PROBLEM REQUIREMENTS. Output all the entries word for word. Omit the pictures.

SUPPLIED MATERIAL.
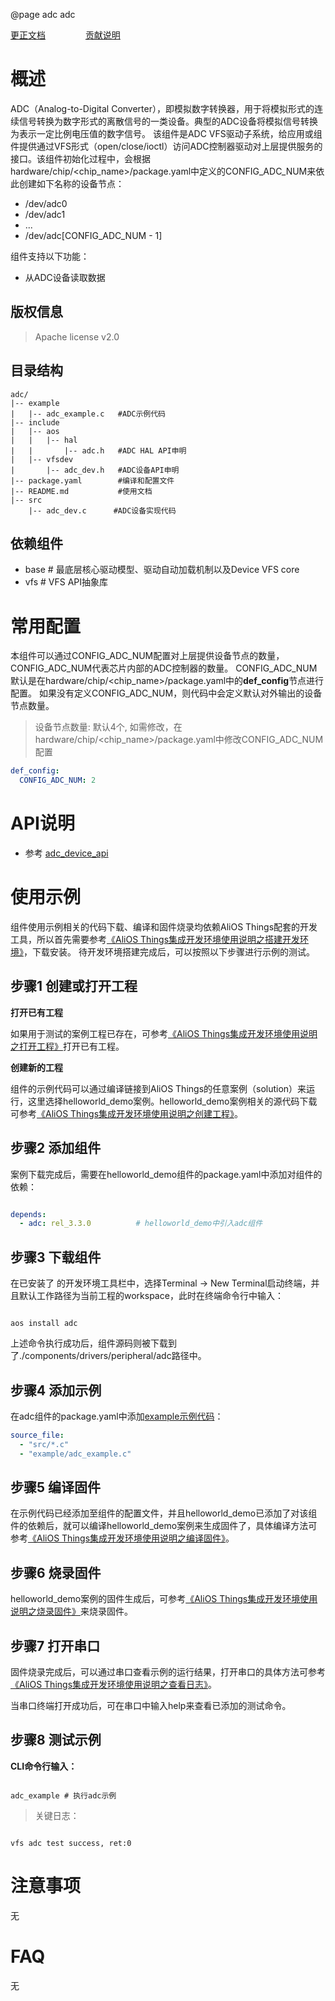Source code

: @page adc adc

[更正文档](https://gitee.com/alios-things/adc/edit/rel_3.3.0/README.md) &emsp;&emsp;&emsp;&emsp; [贡献说明](https://help.aliyun.com/document_detail/302301.html)

# 概述
ADC（Analog-to-Digital Converter），即模拟数字转换器，用于将模拟形式的连续信号转换为数字形式的离散信号的一类设备。典型的ADC设备将模拟信号转换为表示一定比例电压值的数字信号。
该组件是ADC VFS驱动子系统，给应用或组件提供通过VFS形式（open/close/ioctl）访问ADC控制器驱动对上层提供服务的接口。该组件初始化过程中，会根据hardware/chip/<chip_name>/package.yaml中定义的CONFIG_ADC_NUM来依此创建如下名称的设备节点：
* /dev/adc0
* /dev/adc1
* ...
* /dev/adc[CONFIG_ADC_NUM - 1]

组件支持以下功能：
- 从ADC设备读取数据

## 版权信息
> Apache license v2.0

## 目录结构
```tree
adc/
|-- example
|   |-- adc_example.c   #ADC示例代码
|-- include
|   |-- aos
|   |   |-- hal
|   |       |-- adc.h   #ADC HAL API申明
|   |-- vfsdev
|       |-- adc_dev.h   #ADC设备API申明
|-- package.yaml        #编译和配置文件
|-- README.md           #使用文档
|-- src
    |-- adc_dev.c      #ADC设备实现代码
```

## 依赖组件
* base     # 最底层核心驱动模型、驱动自动加载机制以及Device VFS core
* vfs      # VFS API抽象库

# 常用配置
本组件可以通过CONFIG_ADC_NUM配置对上层提供设备节点的数量，CONFIG_ADC_NUM代表芯片内部的ADC控制器的数量。
CONFIG_ADC_NUM默认是在hardware/chip/<chip_name>/package.yaml中的**def_config**节点进行配置。
如果没有定义CONFIG_ADC_NUM，则代码中会定义默认对外输出的设备节点数量。
> 设备节点数量: 默认4个, 如需修改，在hardware/chip/<chip_name>/package.yaml中修改CONFIG_ADC_NUM配置
```yaml
def_config:
  CONFIG_ADC_NUM: 2
```

# API说明

- 参考 [adc_device_api](https://g.alicdn.com/alios-things-3.3/doc/group__adc__device__api.html)

# 使用示例

组件使用示例相关的代码下载、编译和固件烧录均依赖AliOS Things配套的开发工具，所以首先需要参考[《AliOS Things集成开发环境使用说明之搭建开发环境》](https://help.aliyun.com/document_detail/302378.html)，下载安装。
待开发环境搭建完成后，可以按照以下步骤进行示例的测试。

## 步骤1 创建或打开工程

**打开已有工程**

如果用于测试的案例工程已存在，可参考[《AliOS Things集成开发环境使用说明之打开工程》](https://help.aliyun.com/document_detail/302381.html)打开已有工程。

**创建新的工程**

组件的示例代码可以通过编译链接到AliOS Things的任意案例（solution）来运行，这里选择helloworld_demo案例。helloworld_demo案例相关的源代码下载可参考[《AliOS Things集成开发环境使用说明之创建工程》](https://help.aliyun.com/document_detail/302379.html)。

## 步骤2 添加组件

案例下载完成后，需要在helloworld_demo组件的package.yaml中添加对组件的依赖：

```yaml

depends:
  - adc: rel_3.3.0          # helloworld_demo中引入adc组件

```

## 步骤3 下载组件

在已安装了  的开发环境工具栏中，选择Terminal -> New Terminal启动终端，并且默认工作路径为当前工程的workspace，此时在终端命令行中输入：

```shell

aos install adc

```

上述命令执行成功后，组件源码则被下载到了./components/drivers/peripheral/adc路径中。

## 步骤4 添加示例

在adc组件的package.yaml中添加[example示例代码](https://gitee.com/alios-things/adc/tree/rel_3.3.0/example)：

```yaml
source_file:
  - "src/*.c"
  - "example/adc_example.c"
```

## 步骤5 编译固件

在示例代码已经添加至组件的配置文件，并且helloworld_demo已添加了对该组件的依赖后，就可以编译helloworld_demo案例来生成固件了，具体编译方法可参考[《AliOS Things集成开发环境使用说明之编译固件》](https://help.aliyun.com/document_detail/302384.html)。

## 步骤6 烧录固件

helloworld_demo案例的固件生成后，可参考[《AliOS Things集成开发环境使用说明之烧录固件》](https://help.aliyun.com/document_detail/302383.html)来烧录固件。

## 步骤7 打开串口

固件烧录完成后，可以通过串口查看示例的运行结果，打开串口的具体方法可参考[《AliOS Things集成开发环境使用说明之查看日志》](https://help.aliyun.com/document_detail/302382.html)。

当串口终端打开成功后，可在串口中输入help来查看已添加的测试命令。

## 步骤8 测试示例

**CLI命令行输入：**
```shell

adc_example # 执行adc示例

```

> 关键日志：
```shell

vfs adc test success, ret:0

```

# 注意事项
无

# FAQ
无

RESPONSE.
Source code

: @page adc adc

[更正文档](https://gitee.com/alios-things/adc/edit/rel_3.3.0/README.md) &emsp;&emsp;&emsp;&emsp; [贡献说明](https://help.aliyun.com/document_detail/302301.html)

# 概述
ADC（Analog-to-Digital Converter），即模拟数字转换器，用于将模拟形式的连续信号转换为数字形式的离散信号的一类设备。典型的ADC设备将模拟信号转换为表示一定比例电压值的数字信号。
该组件是ADC VFS驱动子系统，给应用或组件提供通过VFS形式（open/close/ioctl）访问ADC控制器驱动对上层提供服务的接口。该组件初始化过程中，会根据hardware/chip/<chip_name>/package.yaml中定义的CONFIG_ADC_NUM来依此创建如下名称的设备节点：
* /dev/adc0
* /dev/adc1
* ...
* /dev/adc[CONFIG_ADC_NUM - 1]

组件支持以下功能：
- 从ADC设备读取数据

## 版权信息
> Apache license v2.0

## 目录结构
```tree
adc/
|-- example
|   |-- adc_example.c   #ADC示例代码
|-- include
|   |-- aos
|   |   |-- hal
|   |       |-- adc.h   #ADC HAL API申明
|   |-- vfsdev
|       |-- adc_dev.h   #ADC设备API申明
|-- package.yaml        #编译和配置文件
|-- README.md           #使用文档
|-- src
    |-- adc_dev.c      #ADC设备实现代码
```

## 依赖组件
* base     # 最底层核心驱动模型、驱动自动加载机制以及Device VFS core
* vfs      # VFS API抽象库

# 常用配置
本组件可以通过CONFIG_ADC_NUM配置对上层提供设备节点的数量，CONFIG_ADC_NUM代表芯片内部的ADC控制器的数量。
CONFIG_ADC_NUM默认是在hardware/chip/<chip_name>/package.yaml中的**def_config**节点进行配置。
如果没有定义CONFIG_ADC_NUM，则代码中会定义默认对外输出的设备节点数量。
> 设备节点数量: 默认4个, 如需修改，在hardware/chip/<chip_name>/package.yaml中修改CONFIG_ADC_NUM配置
```yaml
def_config:
  CONFIG_ADC_NUM: 2
```

# API说明

- 参考 [adc_device_api](https://g.alicdn.com/alios-things-3.3/doc/group__adc__device__api.html)

# 使用示例

组件使用示例相关的代码下载、编译和固件烧录均依赖AliOS Things配套的开发工具，所以首先需要参考[《AliOS Things集成开发环境使用说明之搭建开发环境》](https://help.aliyun.com/document_detail/302378.html)，下载安装。
待开发环境搭建完成后，可以按照以下步骤进行示例的测试。

## 步骤1 创建或打开工程

**打开已有工程**

如果用于测试的案例工程已存在，可参考[《AliOS Things集成开发环境使用说明之打开工程》](https://help.aliyun.com/document_detail/302381.html)打开已有工程。

**创建新的工程**

组件的示例代码可以通过编译链接到AliOS Things的任意案例（solution）来运行，这里选择helloworld_demo案例。helloworld_demo案例相关的源代码下载可参考[《AliOS Things集成开发环境使用说明之创建工程》](https://help.aliyun.com/document_detail/302379.html)。

## 步骤2 添加组件

案例下载完成后，需要在helloworld_demo组件的package.yaml中添加对组件的依赖：

```yaml

depends:
  - adc: rel_3.3.0          # helloworld_demo中引入adc组件

```

## 步骤3 下载组件

在已安装了  的开发环境工具栏中，选择Terminal -> New Terminal启动终端，并且默认工作路径为当前工程的workspace，此时在终端命令行中输入：

```shell

aos install adc

```

上述命令执行成功后，组件源码则被下载到了./components/drivers/peripheral/adc路径中。

## 步骤4 添加示例

在adc组件的package.yaml中添加[example示例代码](https://gitee.com/alios-things/adc/tree/rel_3.3.0/example)：

```yaml
source_file:
  - "src/*.c"
  - "example/adc_example.c"
```

## 步骤5 编译固件

在示例代码已经添加至组件的配置文件，并且helloworld_demo已添加了对该组件的依赖后，就可以编译helloworld_demo案例来生成固件了，具体编译方法可参考[《AliOS Things集成开发环境使用说明之编译固件》](https://help.aliyun.com/document_detail/302384.html)。

## 步骤6 烧录固件

helloworld_demo案例的固件生成后，可参考[《AliOS Things集成开发环境使用说明之烧录固件》](https://help.aliyun.com/document_detail/302383.html)来烧录固件。

## 步骤7 打开串口

固件烧录完成后，可以通过串口查看示例的运行结果，打开串口的具体方法可参考[《AliOS Things集成开发环境使用说明之查看日志》](https://help.aliyun.com/document_detail/302382.html)。

当串口终端打开成功后，可在串口中输入help来查看已添加的测试命令。

## 步骤8 测试示例

**CLI命令行输入：**
```shell

adc_example # 执行adc示例

```

> 关键日志：
```shell

vfs adc test success, ret:0

```

# 注意事项
无

# FAQ
无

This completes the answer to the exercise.